James A. Marx ’97: Working Possibly the ‘Best Lawyering Job in the World’
The mood in the office building where James A. Marx ’97 works is directly correlated to 162 events in a calendar year. Then again, his office is the Great American Ball Park and home of the Cincinnati Reds. Nevertheless, whether the team wins or loses, Marx takes joy in the work he does and where he does it. “I brown-bagged it the other day, ate out on the ballpark and watched them cut the grass and line the field for a game, that’s not exactly something you can do in typical law office.”
Marx is the general counsel and vice president of Cincinnati’s Major League Baseball team and is grateful for his occupation. “It’s a unique job,” he said. “There are only 30 of these jobs and I’m one of the 30. I’ve had many lawyers stop me and let me know that I have the best lawyering job in the world.”
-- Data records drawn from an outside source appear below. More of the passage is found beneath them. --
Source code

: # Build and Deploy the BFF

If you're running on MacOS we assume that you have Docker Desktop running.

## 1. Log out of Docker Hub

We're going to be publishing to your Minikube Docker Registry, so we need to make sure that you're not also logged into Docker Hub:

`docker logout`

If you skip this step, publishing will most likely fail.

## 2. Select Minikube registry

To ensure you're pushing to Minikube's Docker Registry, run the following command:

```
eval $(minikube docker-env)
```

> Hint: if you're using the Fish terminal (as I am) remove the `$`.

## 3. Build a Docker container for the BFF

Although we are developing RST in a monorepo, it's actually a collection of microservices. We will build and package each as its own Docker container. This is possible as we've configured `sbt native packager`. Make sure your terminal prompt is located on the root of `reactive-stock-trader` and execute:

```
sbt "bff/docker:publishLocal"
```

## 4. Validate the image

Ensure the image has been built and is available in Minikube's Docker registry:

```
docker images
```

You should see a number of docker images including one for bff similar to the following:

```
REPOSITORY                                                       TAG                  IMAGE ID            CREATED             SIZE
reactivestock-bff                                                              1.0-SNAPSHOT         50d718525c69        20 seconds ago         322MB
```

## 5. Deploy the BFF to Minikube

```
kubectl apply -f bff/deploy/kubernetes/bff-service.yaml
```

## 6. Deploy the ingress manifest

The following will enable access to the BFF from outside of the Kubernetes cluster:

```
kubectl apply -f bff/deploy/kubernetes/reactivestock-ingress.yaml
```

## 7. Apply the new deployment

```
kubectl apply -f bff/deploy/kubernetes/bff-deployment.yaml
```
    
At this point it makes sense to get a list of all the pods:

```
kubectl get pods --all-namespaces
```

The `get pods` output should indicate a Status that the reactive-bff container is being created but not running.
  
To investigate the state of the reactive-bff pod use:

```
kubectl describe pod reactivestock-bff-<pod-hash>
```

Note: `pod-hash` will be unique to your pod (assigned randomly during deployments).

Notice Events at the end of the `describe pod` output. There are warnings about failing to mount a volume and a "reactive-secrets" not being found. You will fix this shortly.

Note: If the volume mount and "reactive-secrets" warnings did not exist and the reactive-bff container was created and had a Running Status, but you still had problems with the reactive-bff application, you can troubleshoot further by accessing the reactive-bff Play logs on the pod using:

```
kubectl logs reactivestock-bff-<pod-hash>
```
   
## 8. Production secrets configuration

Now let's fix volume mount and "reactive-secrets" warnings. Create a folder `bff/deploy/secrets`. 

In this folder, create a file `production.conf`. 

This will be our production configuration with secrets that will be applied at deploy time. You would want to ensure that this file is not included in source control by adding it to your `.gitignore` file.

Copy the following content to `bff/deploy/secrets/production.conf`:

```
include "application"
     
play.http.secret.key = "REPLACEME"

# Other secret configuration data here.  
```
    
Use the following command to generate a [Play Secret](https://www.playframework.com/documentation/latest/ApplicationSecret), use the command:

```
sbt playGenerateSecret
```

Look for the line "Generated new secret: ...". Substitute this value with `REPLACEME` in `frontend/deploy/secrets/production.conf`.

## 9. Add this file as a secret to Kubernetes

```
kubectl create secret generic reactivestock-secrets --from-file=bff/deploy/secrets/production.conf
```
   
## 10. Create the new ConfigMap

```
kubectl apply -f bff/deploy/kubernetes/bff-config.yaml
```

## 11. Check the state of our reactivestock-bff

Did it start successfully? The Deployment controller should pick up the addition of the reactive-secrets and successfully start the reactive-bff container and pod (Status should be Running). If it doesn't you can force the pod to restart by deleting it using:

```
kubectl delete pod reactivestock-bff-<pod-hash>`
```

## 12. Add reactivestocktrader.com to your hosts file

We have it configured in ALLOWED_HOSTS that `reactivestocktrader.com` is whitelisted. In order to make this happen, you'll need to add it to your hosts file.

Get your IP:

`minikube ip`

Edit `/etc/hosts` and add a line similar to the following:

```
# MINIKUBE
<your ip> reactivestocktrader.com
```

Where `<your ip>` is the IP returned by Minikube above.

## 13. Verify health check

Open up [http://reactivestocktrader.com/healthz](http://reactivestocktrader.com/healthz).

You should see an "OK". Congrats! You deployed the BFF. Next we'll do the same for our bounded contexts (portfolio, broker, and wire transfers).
So how did Marx snag one the most coveted jobs in the sports legal community? “I was at the right place at the right time,” he said. “There was never a morning when I woke up thinking, ‘I want to be a sports and entertainment lawyer.’”
A native of Cincinnati, Marx attended University of Cincinnati for his bachelor’s and master’s degrees. He did a walk-up registration for the LSAT and applied to one law school, the Moritz College of Law. From 1998 until 2007, Marx worked at the Cincinnati office of Dinsmore & Shohl. He worked there as an associate for seven years and as a partner for two. But it was his years as an associate that changed his life.
“I still remember the date, Sept. 28, 2005. I got a call from Chris Fister, the CFO of the Castellini Management Company, to review a document,” he said. “That document was the first of many that started Castellini’s acquisition of the Reds.”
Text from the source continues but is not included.